His thoughts started to meander to one of his newest friends, and he reflected on the day they had spent at the beach, and the subsequent day they had spent excavating the whale bones from the sand. It was only a moment later when he realized that these thoughts had not emerged randomly from a cloud of ideas in his mind. Suffocated beneath a heavy iron blanket of the stench of blood was her scent. In the moment before he could consciously react, his hair stood on end.


     

Hemming found her quickly, kneeled at her side and resisted the urge to shake her.

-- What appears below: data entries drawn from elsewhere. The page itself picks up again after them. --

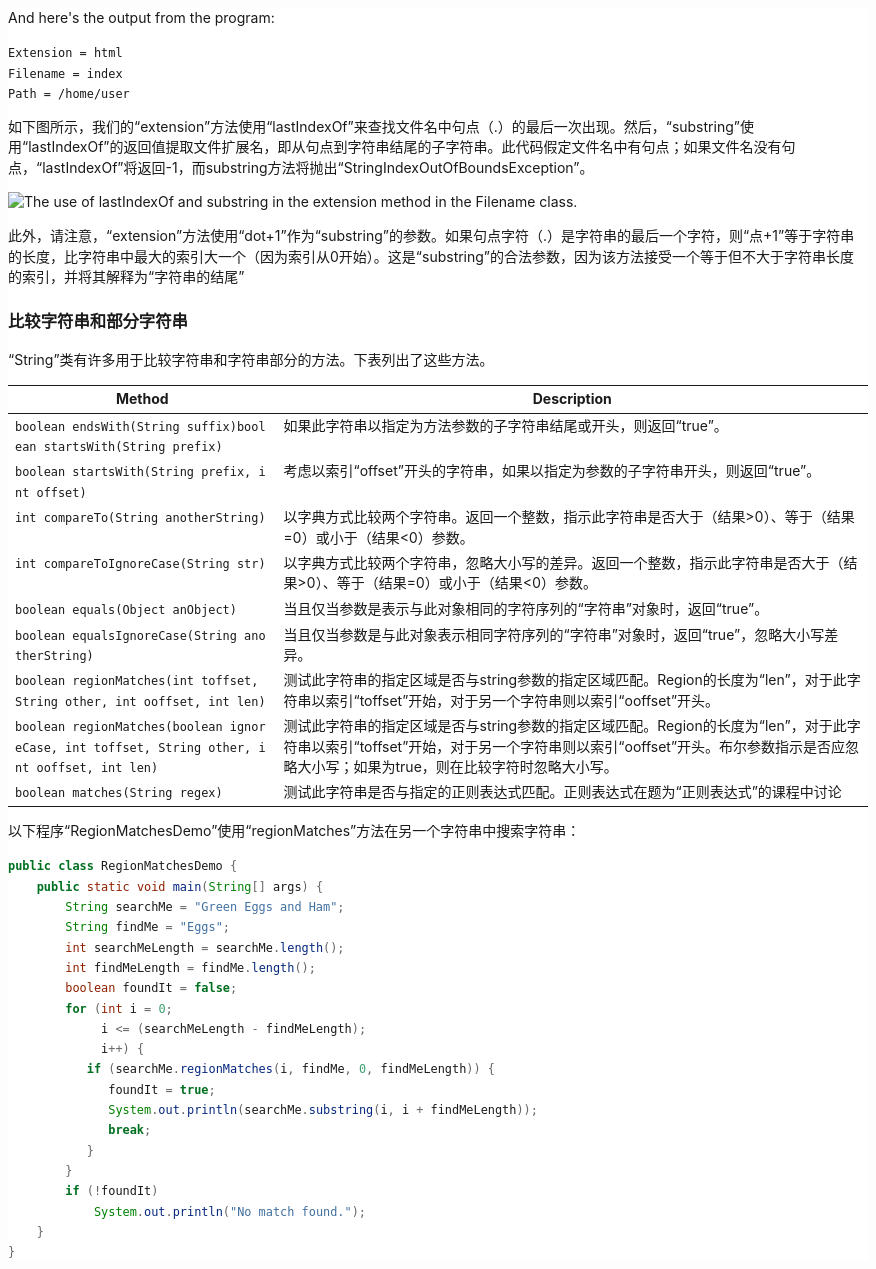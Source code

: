 And here's the output from the program:

```
Extension = html
Filename = index
Path = /home/user
```

如下图所示，我们的“extension”方法使用“lastIndexOf”来查找文件名中句点（.）的最后一次出现。然后，“substring”使用“lastIndexOf”的返回值提取文件扩展名，即从句点到字符串结尾的子字符串。此代码假定文件名中有句点；如果文件名没有句点，“lastIndexOf”将返回-1，而substring方法将抛出“StringIndexOutOfBoundsException”。

![The use of lastIndexOf and substring in the extension method in the Filename class.](./objects-lastIndexOf.gif)

此外，请注意，“extension”方法使用“dot+1”作为“substring”的参数。如果句点字符（.）是字符串的最后一个字符，则“点+1”等于字符串的长度，比字符串中最大的索引大一个（因为索引从0开始）。这是“substring”的合法参数，因为该方法接受一个等于但不大于字符串长度的索引，并将其解释为“字符串的结尾”

### 比较字符串和部分字符串

“String”类有许多用于比较字符串和字符串部分的方法。下表列出了这些方法。

| Method                                                       | Description                                                  |
| ------------------------------------------------------------ | ------------------------------------------------------------ |
| `boolean endsWith(String suffix)boolean startsWith(String prefix)` | 如果此字符串以指定为方法参数的子字符串结尾或开头，则返回“true”。 |
| `boolean startsWith(String prefix, int offset)`              | 考虑以索引“offset”开头的字符串，如果以指定为参数的子字符串开头，则返回“true”。 |
| `int compareTo(String anotherString)`                        | 以字典方式比较两个字符串。返回一个整数，指示此字符串是否大于（结果>0）、等于（结果=0）或小于（结果<0）参数。 |
| `int compareToIgnoreCase(String str)`                        | 以字典方式比较两个字符串，忽略大小写的差异。返回一个整数，指示此字符串是否大于（结果>0）、等于（结果=0）或小于（结果<0）参数。 |
| `boolean equals(Object anObject)`                            | 当且仅当参数是表示与此对象相同的字符序列的“字符串”对象时，返回“true”。 |
| `boolean equalsIgnoreCase(String anotherString)`             | 当且仅当参数是与此对象表示相同字符序列的“字符串”对象时，返回“true”，忽略大小写差异。 |
| `boolean regionMatches(int toffset, String other, int ooffset, int len)` | 测试此字符串的指定区域是否与string参数的指定区域匹配。Region的长度为“len”，对于此字符串以索引“toffset”开始，对于另一个字符串则以索引“ooffset”开头。 |
| `boolean regionMatches(boolean ignoreCase, int toffset, String other, int ooffset, int len)` | 测试此字符串的指定区域是否与string参数的指定区域匹配。Region的长度为“len”，对于此字符串以索引“toffset”开始，对于另一个字符串则以索引“ooffset”开头。布尔参数指示是否应忽略大小写；如果为true，则在比较字符时忽略大小写。 |
| `boolean matches(String regex)`                              | 测试此字符串是否与指定的正则表达式匹配。正则表达式在题为“正则表达式”的课程中讨论 |

以下程序“RegionMatchesDemo”使用“regionMatches”方法在另一个字符串中搜索字符串：

```java
public class RegionMatchesDemo {
    public static void main(String[] args) {
        String searchMe = "Green Eggs and Ham";
        String findMe = "Eggs";
        int searchMeLength = searchMe.length();
        int findMeLength = findMe.length();
        boolean foundIt = false;
        for (int i = 0; 
             i <= (searchMeLength - findMeLength);
             i++) {
           if (searchMe.regionMatches(i, findMe, 0, findMeLength)) {
              foundIt = true;
              System.out.println(searchMe.substring(i, i + findMeLength));
              break;
           }
        }
        if (!foundIt)
            System.out.println("No match found.");
    }
}
```
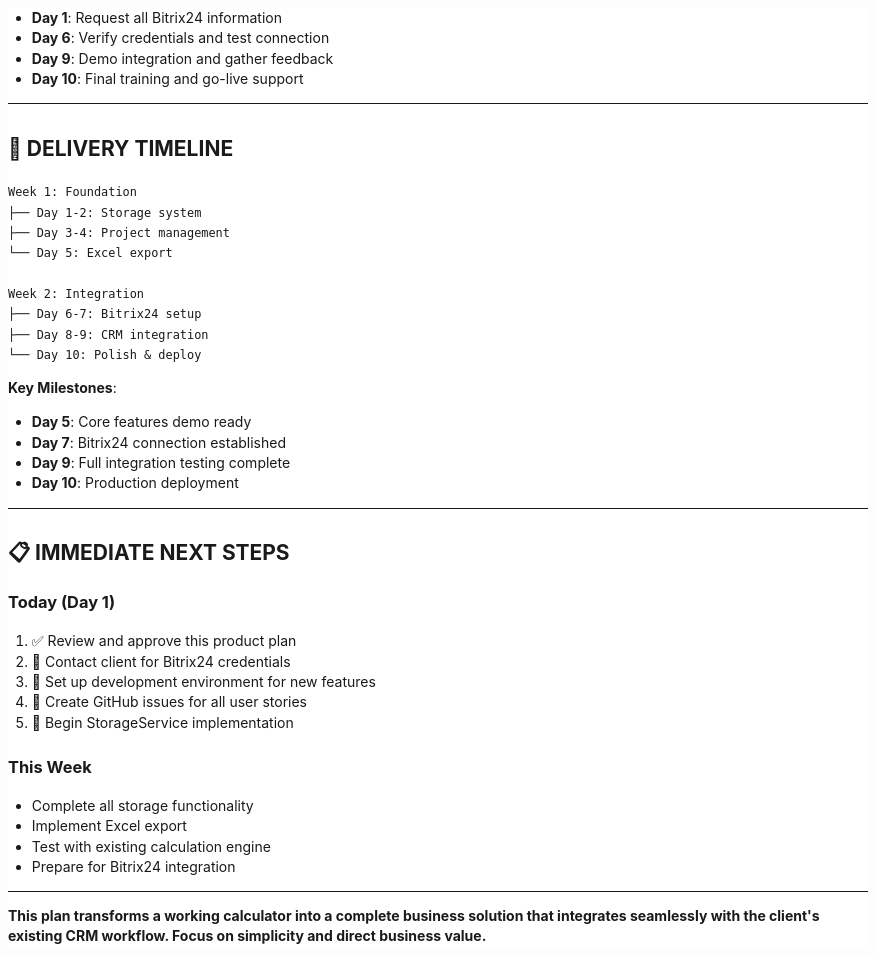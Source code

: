 - **Day 1**: Request all Bitrix24 information
- **Day 6**: Verify credentials and test connection
- **Day 9**: Demo integration and gather feedback
- **Day 10**: Final training and go-live support

---

## 🚀 DELIVERY TIMELINE

```
Week 1: Foundation
├── Day 1-2: Storage system
├── Day 3-4: Project management
└── Day 5: Excel export

Week 2: Integration
├── Day 6-7: Bitrix24 setup
├── Day 8-9: CRM integration
└── Day 10: Polish & deploy
```

**Key Milestones**:

- **Day 5**: Core features demo ready
- **Day 7**: Bitrix24 connection established
- **Day 9**: Full integration testing complete
- **Day 10**: Production deployment

---

## 📋 IMMEDIATE NEXT STEPS

### Today (Day 1)

1. ✅ Review and approve this product plan
2. 🔄 Contact client for Bitrix24 credentials
3. 🔄 Set up development environment for new features
4. 🔄 Create GitHub issues for all user stories
5. 🔄 Begin StorageService implementation

### This Week

- Complete all storage functionality
- Implement Excel export
- Test with existing calculation engine
- Prepare for Bitrix24 integration

---

**This plan transforms a working calculator into a complete business solution that integrates seamlessly with the client's existing CRM workflow. Focus on simplicity and direct business value.**
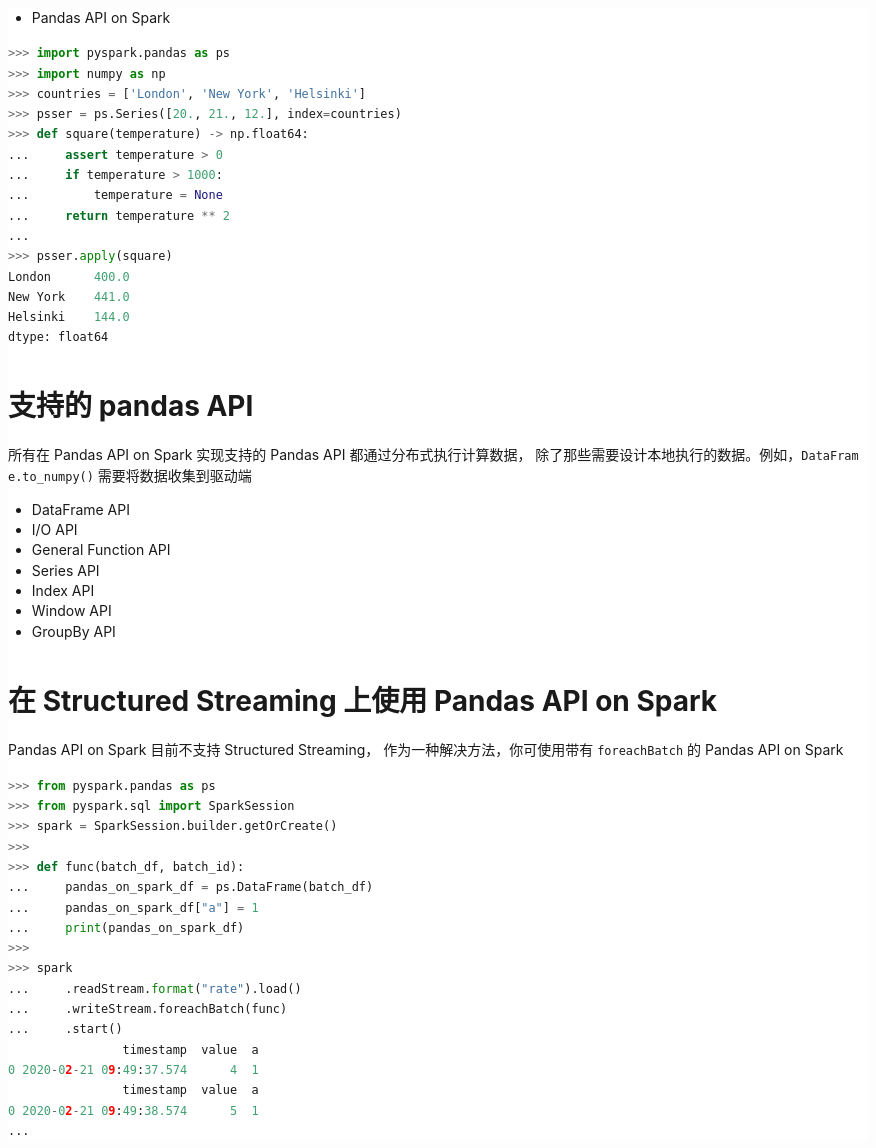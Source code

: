 
* Pandas API on Spark

```python
>>> import pyspark.pandas as ps
>>> import numpy as np
>>> countries = ['London', 'New York', 'Helsinki']
>>> psser = ps.Series([20., 21., 12.], index=countries)
>>> def square(temperature) -> np.float64:
...     assert temperature > 0
...     if temperature > 1000:
...         temperature = None
...     return temperature ** 2
...
>>> psser.apply(square)
London      400.0
New York    441.0
Helsinki    144.0
dtype: float64
```

# 支持的 pandas API

所有在 Pandas API on Spark 实现支持的 Pandas API 都通过分布式执行计算数据，
除了那些需要设计本地执行的数据。例如，`DataFrame.to_numpy()` 需要将数据收集到驱动端

* DataFrame API
* I/O API
* General Function API
* Series API
* Index API
* Window API
* GroupBy API

# 在 Structured Streaming 上使用 Pandas API on Spark 

Pandas API on Spark 目前不支持 Structured Streaming，
作为一种解决方法，你可使用带有 `foreachBatch` 的 Pandas API on Spark

```python
>>> from pyspark.pandas as ps
>>> from pyspark.sql import SparkSession
>>> spark = SparkSession.builder.getOrCreate()
>>>
>>> def func(batch_df, batch_id):
...     pandas_on_spark_df = ps.DataFrame(batch_df)
...     pandas_on_spark_df["a"] = 1
...     print(pandas_on_spark_df)
>>> 
>>> spark
...     .readStream.format("rate").load()
...     .writeStream.foreachBatch(func)
...     .start()
                timestamp  value  a
0 2020-02-21 09:49:37.574      4  1
                timestamp  value  a
0 2020-02-21 09:49:38.574      5  1
...
```


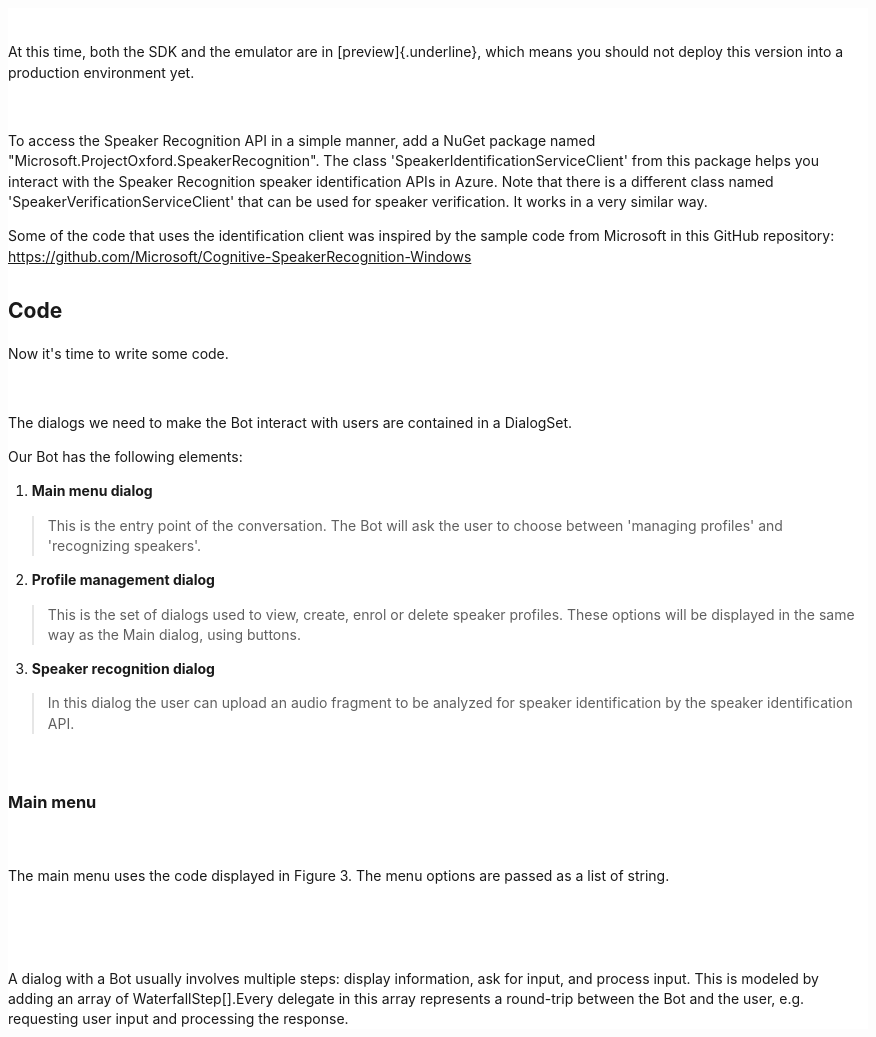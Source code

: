  

At this time, both the SDK and the emulator are in
[preview]{.underline}, which means you should not deploy this version
into a production environment yet.

 

To access the Speaker Recognition API in a simple manner, add a NuGet
package named \"Microsoft.ProjectOxford.SpeakerRecognition\". The class
\'SpeakerIdentificationServiceClient\' from this package helps you
interact with the Speaker Recognition speaker identification APIs in
Azure. Note that there is a different class named
\'SpeakerVerificationServiceClient\' that can be used for speaker
verification. It works in a very similar way.

Some of the code that uses the identification client was inspired by the
sample code from Microsoft in this GitHub repository:
<https://github.com/Microsoft/Cognitive-SpeakerRecognition-Windows>

## 

## Code

Now it's time to write some code.

 

The dialogs we need to make the Bot interact with users are contained in
a DialogSet.

Our Bot has the following elements:

1.  **Main menu dialog**

> This is the entry point of the conversation. The Bot will ask the user
> to choose between 'managing profiles' and 'recognizing speakers'.

2.  **Profile management dialog**

> This is the set of dialogs used to view, create, enrol or delete
> speaker profiles. These options will be displayed in the same way as
> the Main dialog, using buttons.

3.  **Speaker recognition dialog**

> In this dialog the user can upload an audio fragment to be analyzed
> for speaker identification by the speaker identification API.

 

### Main menu

 

The main menu uses the code displayed in Figure 3. The menu options are
passed as a list of string.

 

     

A dialog with a Bot usually involves multiple steps: display
information, ask for input, and process input. This is modeled by adding
an array of WaterfallStep\[\].Every delegate in this array represents a
round-trip between the Bot and the user, e.g. requesting user input and
processing the response.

Instead, he carefully turned her on her side so that she wouldn't ingest and choke on her own blood. "Addison?" he urged with wide eyes. He had read how to take care of various injuries in books, but all that knowledge seemed to escape him in the moment he needed it. Nothing ever seemed this bad, anyway. "What happened?" Dumb question, perhaps, but though the facts of how the piece of wood found itself in her body wouldn't affect how Hemming dealt with it, her response would give him a good idea of how she was doing.